Wednesday, February 3, 2010

Automatic Writing

I should look up some of the mystical teachings on automatic writing and see what's behind it, if there's any pointers to it. It'd be better than looking at a blank screen, and yawning at the same time.

Automatic writing is one of the many subjects that I've heard of but don't know much more about it than the bare facts. I believe W.B. Yeats did it, or his wife, or someone close to him. And I've heard of various ones around the turn of the century (1900), in the days of mediums and seances, going into a trance and coming out with something they didn't actually write. So it's said.

I could use a skill like that. And maybe I've got it already but just don't know about it. There seems to be a certain logic in the idea that if you just "let yourself go," you could come up with lots of things that go beyond yourself, that is, the conscious, calculating self.
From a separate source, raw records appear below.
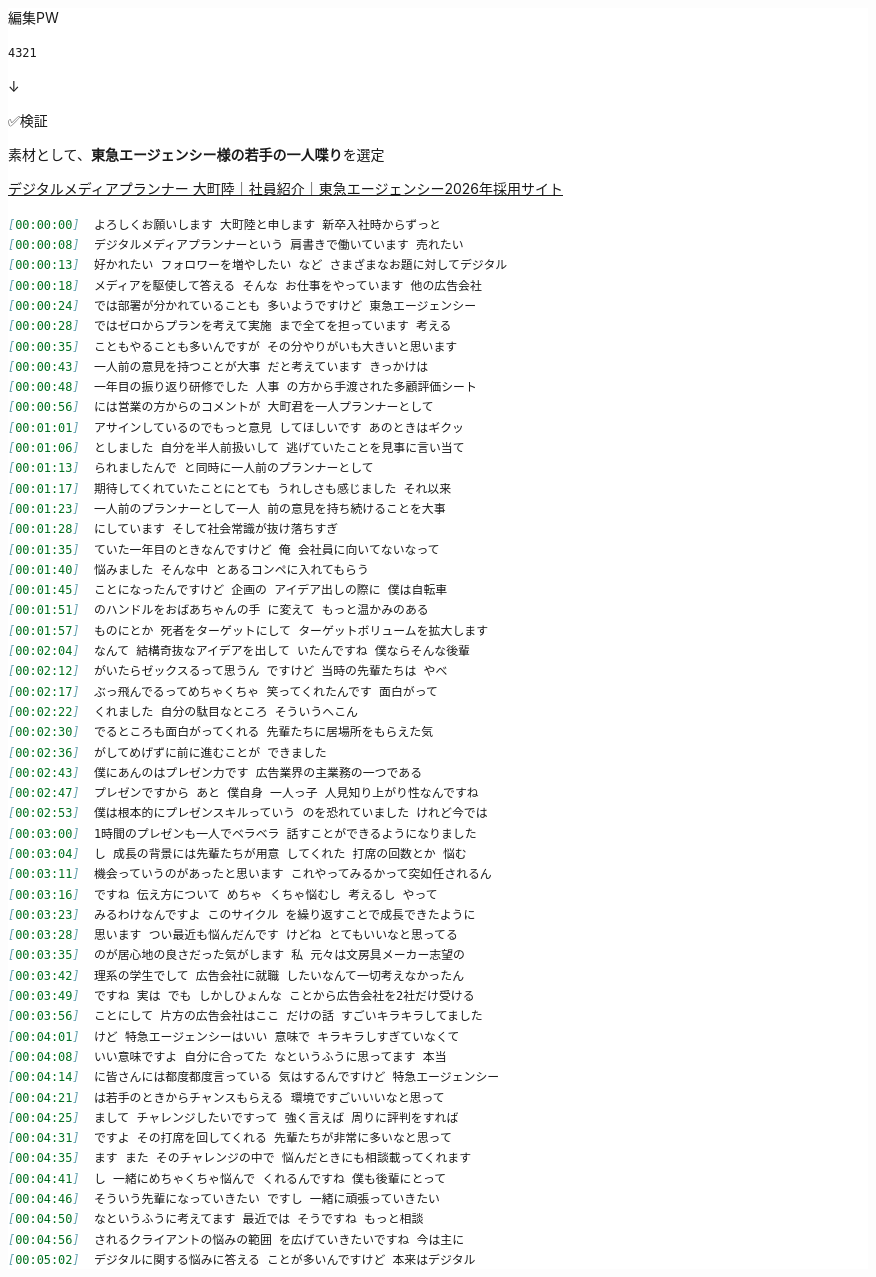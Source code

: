 編集PW

```markdown
4321
```

↓

✅検証

素材として、**東急エージェンシー様の若手の一人喋り**を選定

[デジタルメディアプランナー 大町陸｜社員紹介｜東急エージェンシー2026年採用サイト](https://recruit-tokyu-agc.co.jp/2026/people01.html)

```markdown
[00:00:00]	よろしくお願いします 大町陸と申します 新卒入社時からずっと
[00:00:08]	デジタルメディアプランナーという 肩書きで働いています 売れたい
[00:00:13]	好かれたい フォロワーを増やしたい など さまざまなお題に対してデジタル
[00:00:18]	メディアを駆使して答える そんな お仕事をやっています 他の広告会社
[00:00:24]	では部署が分かれていることも 多いようですけど 東急エージェンシー
[00:00:28]	ではゼロからプランを考えて実施 まで全てを担っています 考える
[00:00:35]	こともやることも多いんですが その分やりがいも大きいと思います
[00:00:43]	一人前の意見を持つことが大事 だと考えています きっかけは
[00:00:48]	一年目の振り返り研修でした 人事 の方から手渡された多顧評価シート
[00:00:56]	には営業の方からのコメントが 大町君を一人プランナーとして
[00:01:01]	アサインしているのでもっと意見 してほしいです あのときはギクッ
[00:01:06]	としました 自分を半人前扱いして 逃げていたことを見事に言い当て
[00:01:13]	られましたんで と同時に一人前のプランナーとして
[00:01:17]	期待してくれていたことにとても うれしさも感じました それ以来
[00:01:23]	一人前のプランナーとして一人 前の意見を持ち続けることを大事
[00:01:28]	にしています そして社会常識が抜け落ちすぎ
[00:01:35]	ていた一年目のときなんですけど 俺 会社員に向いてないなって
[00:01:40]	悩みました そんな中 とあるコンペに入れてもらう
[00:01:45]	ことになったんですけど 企画の アイデア出しの際に 僕は自転車
[00:01:51]	のハンドルをおばあちゃんの手 に変えて もっと温かみのある
[00:01:57]	ものにとか 死者をターゲットにして ターゲットボリュームを拡大します
[00:02:04]	なんて 結構奇抜なアイデアを出して いたんですね 僕ならそんな後輩
[00:02:12]	がいたらゼックスるって思うん ですけど 当時の先輩たちは やべ
[00:02:17]	ぶっ飛んでるってめちゃくちゃ 笑ってくれたんです 面白がって
[00:02:22]	くれました 自分の駄目なところ そういうへこん
[00:02:30]	でるところも面白がってくれる 先輩たちに居場所をもらえた気
[00:02:36]	がしてめげずに前に進むことが できました
[00:02:43]	僕にあんのはプレゼン力です 広告業界の主業務の一つである
[00:02:47]	プレゼンですから あと 僕自身 一人っ子 人見知り上がり性なんですね
[00:02:53]	僕は根本的にプレゼンスキルっていう のを恐れていました けれど今では
[00:03:00]	1時間のプレゼンも一人でベラベラ 話すことができるようになりました
[00:03:04]	し 成長の背景には先輩たちが用意 してくれた 打席の回数とか 悩む
[00:03:11]	機会っていうのがあったと思います これやってみるかって突如任されるん
[00:03:16]	ですね 伝え方について めちゃ くちゃ悩むし 考えるし やって
[00:03:23]	みるわけなんですよ このサイクル を繰り返すことで成長できたように
[00:03:28]	思います つい最近も悩んだんです けどね とてもいいなと思ってる
[00:03:35]	のが居心地の良さだった気がします 私 元々は文房具メーカー志望の
[00:03:42]	理系の学生でして 広告会社に就職 したいなんて一切考えなかったん
[00:03:49]	ですね 実は でも しかしひょんな ことから広告会社を2社だけ受ける
[00:03:56]	ことにして 片方の広告会社はここ だけの話 すごいキラキラしてました
[00:04:01]	けど 特急エージェンシーはいい 意味で キラキラしすぎていなくて
[00:04:08]	いい意味ですよ 自分に合ってた なというふうに思ってます 本当
[00:04:14]	に皆さんには都度都度言っている 気はするんですけど 特急エージェンシー
[00:04:21]	は若手のときからチャンスもらえる 環境ですごいいいなと思って
[00:04:25]	まして チャレンジしたいですって 強く言えば 周りに評判をすれば
[00:04:31]	ですよ その打席を回してくれる 先輩たちが非常に多いなと思って
[00:04:35]	ます また そのチャレンジの中で 悩んだときにも相談載ってくれます
[00:04:41]	し 一緒にめちゃくちゃ悩んで くれるんですね 僕も後輩にとって
[00:04:46]	そういう先輩になっていきたい ですし 一緒に頑張っていきたい
[00:04:50]	なというふうに考えてます 最近では そうですね もっと相談
[00:04:56]	されるクライアントの悩みの範囲 を広げていきたいですね 今は主に
[00:05:02]	デジタルに関する悩みに答える ことが多いんですけど 本来はデジタル
```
It makes sense because you're always thinking -- and it seems like you're always thinking in multiple streams of thought, some more fully realized than others.

Then there's all the unconscious stuff that may be below or above direct knowledge. Like monitoring everything around you but not being consciously aware of it till something in those other fields becomes more pronounced all at once. Bankei mentions this in his sermons, that the people listening to him were also busy monitoring everything going on around them.

As for automatic writing itself, if you can write, you can also just steam ahead. You could do it consciously, just writing a stream of consciousness type of thing. Then the more you do, the more associations there are in it, the more associations there are, the more your conscious and unconscious will be working in harmony, to produce something. Or you can just sit and think, and keep pressuring yourself, until what you're thinking is only about how you're not thinking anything. That's when you find yourself staring at a blank page or empty screen.

It seems to me that if you could just start, then become less demanding of yourself, i.e., not being a perfectionist, not being afraid to edit, you could relax and stream it out and it wouldn't be bad. In my case, which is of course what I can speak to best, I can relax very well, but no matter how much I write, it still sounds exactly like my conscious thoughts. I don't hear another voice in here anywhere.

Maybe if I were sleep deprived -- and could stay awake -- that's when the real automatic writing might start. Because I'd be that much closer to the dream state, which is sort of like automatic writing, except it's just automatic thinking and automatic imaging.